WORK REQUEST>
Exactly as they appear, output all of the records. Skip any images.

GIVEN RECORDS>
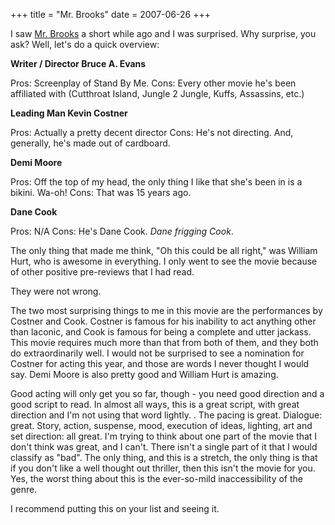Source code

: +++
title = "Mr. Brooks"
date = 2007-06-26
+++

I saw [Mr. Brooks](http://imdb.com/title/tt0780571/) a short while ago and I was surprised. Why surprise, you ask? Well, let's do a quick overview:

**Writer / Director Bruce A. Evans**

Pros: Screenplay of Stand By Me. Cons: Every other movie he's been affiliated with (Cutthroat Island, Jungle 2 Jungle, Kuffs, Assassins, etc.)

**Leading Man Kevin Costner**

Pros: Actually a pretty decent director Cons: He's not directing. And, generally, he's made out of cardboard.

**Demi Moore**

Pros: Off the top of my head, the only thing I like that she's been in is a bikini. Wa-oh! Cons: That was 15 years ago.

**Dane Cook**

Pros: N/A Cons: He's Dane Cook. _Dane frigging Cook_.

The only thing that made me think, "Oh this could be all right," was William Hurt, who is awesome in everything. I only went to see the movie because of other positive pre-reviews that I had read.

They were not wrong.

The two most surprising things to me in this movie are the performances by Costner and Cook. Costner is famous for his inability to act anything other than laconic, and Cook is famous for being a complete and utter jackass. This movie requires much more than that from both of them, and they both do extraordinarily well. I would not be surprised to see a nomination for Costner for acting this year, and those are words I never thought I would say. Demi Moore is also pretty good and William Hurt is amazing.

Good acting will only get you so far, though - you need good direction and a good script to read. In almost all ways, this is a great script, with great direction and I'm not using that word lightly. . The pacing is great. Dialogue: great. Story, action, suspense, mood, execution of ideas, lighting, art and set direction: all great. I'm trying to think about one part of the movie that I don't think was great, and I can't. There isn't a single part of it that I would classify as "bad". The only thing, and this is a stretch, the only thing is that if you don't like a well thought out thriller, then this isn't the movie for you. Yes, the worst thing about this is the ever-so-mild inaccessibility of the genre.

I recommend putting this on your list and seeing it.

EXERCISE RESPONSE>
Source code

: +++
title = "Mr. Brooks"
date = 2007-06-26
+++

I saw [Mr. Brooks](http://imdb.com/title/tt0780571/) a short while ago and I was surprised. Why surprise, you ask? Well, let's do a quick overview:

**Writer / Director Bruce A. Evans**

Pros: Screenplay of Stand By Me. Cons: Every other movie he's been affiliated with (Cutthroat Island, Jungle 2 Jungle, Kuffs, Assassins, etc.)

**Leading Man Kevin Costner**

Pros: Actually a pretty decent director Cons: He's not directing. And, generally, he's made out of cardboard.

**Demi Moore**

Pros: Off the top of my head, the only thing I like that she's been in is a bikini. Wa-oh! Cons: That was 15 years ago.

**Dane Cook**

Pros: N/A Cons: He's Dane Cook. _Dane frigging Cook_.

The only thing that made me think, "Oh this could be all right," was William Hurt, who is awesome in everything. I only went to see the movie because of other positive pre-reviews that I had read.

They were not wrong.

The two most surprising things to me in this movie are the performances by Costner and Cook. Costner is famous for his inability to act anything other than laconic, and Cook is famous for being a complete and utter jackass. This movie requires much more than that from both of them, and they both do extraordinarily well. I would not be surprised to see a nomination for Costner for acting this year, and those are words I never thought I would say. Demi Moore is also pretty good and William Hurt is amazing.

Good acting will only get you so far, though - you need good direction and a good script to read. In almost all ways, this is a great script, with great direction and I'm not using that word lightly. . The pacing is great. Dialogue: great. Story, action, suspense, mood, execution of ideas, lighting, art and set direction: all great. I'm trying to think about one part of the movie that I don't think was great, and I can't. There isn't a single part of it that I would classify as "bad". The only thing, and this is a stretch, the only thing is that if you don't like a well thought out thriller, then this isn't the movie for you. Yes, the worst thing about this is the ever-so-mild inaccessibility of the genre.

I recommend putting this on your list and seeing it.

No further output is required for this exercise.